A branch of Barclays Bank is seen in London, Britain on February 23, 2022.
Peter Nicholls | Reuters
Barclays saw second-quarter profit fall on Thursday after taking a substantial provision related to a costly trading error in the US
The British bank reported net profit of 1.071 billion pounds ($1.3 billion) attributable to shareholders, meeting expectations of 1.085 billion pounds expected by analysts, according to Refinitiv.
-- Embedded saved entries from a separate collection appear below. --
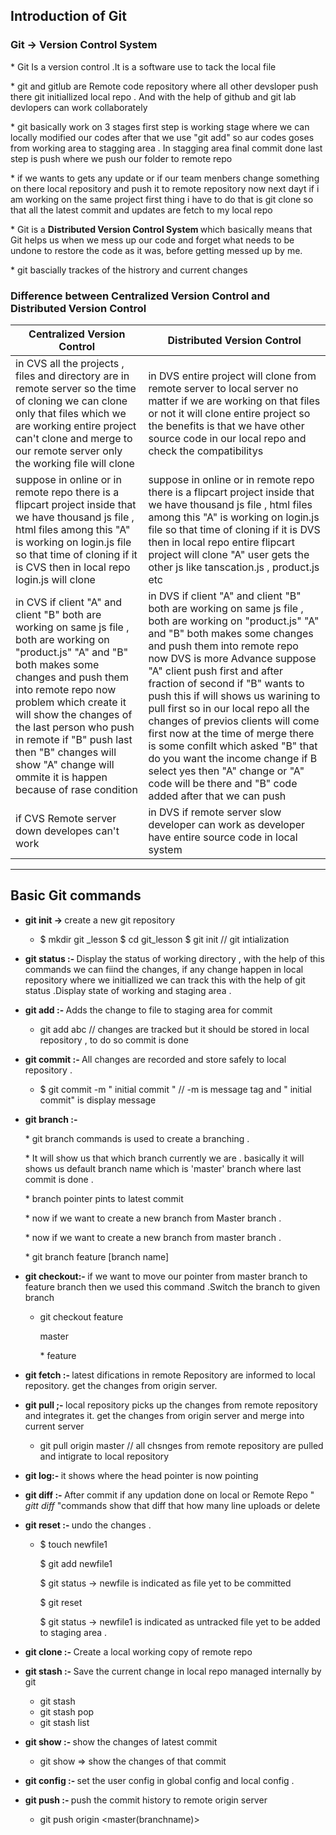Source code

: ## Introduction of Git 

### Git -> Version Control System 
<p> * Git Is a version control .It is a software use to tack the local file  </p>
<p>*  git and gitlub are Remote code repository where all other devsloper push there git initiallized local repo . And with the help of github and git lab devlopers can work collaborately </p>
 </p> * git basically work on 3 stages first step is working stage where we can locally modified our codes after that we use "git add" so aur codes goses from working area to stagging area . In stagging area final commit done last step is push where we push our folder to remote repo </pgit>
<p> * if we wants to gets any update or if our team menbers  change something on there local repository and push it to remote repository now next dayt if i am working on the same project first thing i have to do that is   git clone so that all the latest commit and updates  are fetch to my local repo </p>
<p> * Git is a <b>Distributed Version Control System </b>
which basically means that Git helps us when we mess up our code and
forget what needs to be undone to restore the code as it was, before getting
messed up by me.</p>
 <p> * git bascially  trackes of the histrory and current  changes
        


### Difference  between Centralized Version Control and Distributed Version Control

|Centralized Version Control|Distributed Version Control|
|---|---|
| in CVS  all the projects , files and directory  are in remote server so the time of cloning we can clone only that files  which we are working entire project can't clone and merge to our remote server only the working file will clone| in DVS entire project will clone  from  remote server to local server no matter if we are working on that files or not it will clone entire project  so the benefits is that we have other source code  in our local repo and check the compatibilitys |
| suppose in online or in remote repo  there is a flipcart project  inside that we have thousand js file , html files among this "A" is working on login.js file so that time of cloning if it is CVS then  in local repo login.js will clone | suppose in online or in remote repo  there is a flipcart project  inside that we have thousand js file , html files among this "A" is working on login.js file so that time of cloning if it is DVS then  in local repo entire flipcart project will clone "A" user gets the other js like  tanscation.js , product.js etc|
| in CVS if client "A" and client "B" both are working on same js file , both are working on "product.js" "A" and "B" both makes some changes  and push them into remote repo  now problem which create it will show the changes of the last person who push in remote  if "B" push last then "B" changes will show  "A" change will ommite  it is happen because of rase condition | in DVS if client "A" and client "B" both are working on same js file , both are working on "product.js" "A" and "B" both makes some changes  and push them into remote repo  now DVS is more Advance suppose "A" client push first  and after fraction of second if "B" wants to push this if will shows us warining to pull first so in our local repo all the changes of previos clients will come first now at the time of merge there is some confilt which asked "B" that do you want the income change if B select yes then "A" change or "A" code will be there and "B" code added after that we can push |
|if CVS  Remote server down developes can't work | in DVS if remote server slow developer can work as developer have entire source code in local system


---
## Basic Git commands
 - <b> git init -> </b> create a new git repository
        
    -  $ mkdir git _lesson 
            $ cd git_lesson
            $ git init // git intialization 

- <b> git status :- </b>Display the status of working directory , with the help of this commands we can fiind the changes, if any change happen in local repository where we initiallized we can track this with the help of git status .Display state of working and staging area  .
           
- <b> git add :- </b>  Adds the change to file to staging area for commit 
       
  -   git add abc // changes are tracked but it should be stored in local repository , to do so commit is done 

- <b> git commit :- </b>  All changes are recorded and store safely to local repository .

  -  $ git commit -m " initial commit " // -m is message tag and " initial commit" is   display message 

        
- <b>git branch :- </b> <p> * git branch commands is used to create a branching .</p>
  <p> * It will show us that which branch  currently we are . basically it will shows us default branch name which is 'master' branch where last commit is done .</p> 
  <p> * branch pointer pints to latest commit 
  <p> * now if we want to create a new branch from Master branch .</p>
  <p> * now if we want to create a new branch from master branch .</p>
  <p> * git branch feature [branch name] </p>

- <b> git checkout:- </b>  if we want to move our pointer from master branch to feature branch then we used this command .Switch the branch to given branch 
 
   - <p>git checkout feature </p>
          <p>master </p>
          * feature

        
- <b>git fetch :- </b> latest difications in remote Repository are informed to local  repository. get the changes  from origin server. 
- <b> git pull ;- </b>  local repository picks up the changes from remote repository and integrates it. get the changes  from origin server and merge into current server    
     * git pull origin master  // all chsnges from remote repository are pulled and intigrate to local repository 
 - <b> git log:- </b> it shows  where the head pointer is now pointing 
 - <b> git diff :- </b> After commit if any updation done on local or Remote Repo  "<i> gitt diff </i> "commands show that diff that how many line uploads or delete 
 
 - <b> git reset :- </b> undo the changes .
         
    -  <p>$ touch newfile1</p>
          <p>$ git add newfile1 </p>
          <p> $ git status -> newfile is indicated as file yet to be committed </p>
          <p> $ git reset</p>
          <p> $ git status -> newfile1 is indicated as untracked file yet to be added to staging area .
- <b>git clone :- </b> Create a local working copy of remote repo 
- <b> git  stash :- </b> Save the current change in local repo managed internally by git 

  - git stash
  - git stash pop 
  - git stash list 

- <b>git show :- </b>  show the changes of latest commit 

    - git show <commit-id> => show the changes of that commit 

- <b> git config :- </b>  set the user config in global  config and local config .
 - <b> git push :- </b> push the commit history to remote origin server 
      
      - git push origin <master(branchname)>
However, it marked a drop of 48% compared to the same period of the previous year.
Barclays took £1.9bn of litigation and conduct charges in the first half of the year, including a £1.3bn charge related to what the bank calls “securities over-issuance” in the US
The British bank announced earlier this year that it had sold $15.2 billion more in US investment products, known as structured notes, than it was allowed to.
The £1.3bn in litigation and conduct charges recorded in the second quarter were “substantially offset”, the bank said, by a hedge that generated £758m of income.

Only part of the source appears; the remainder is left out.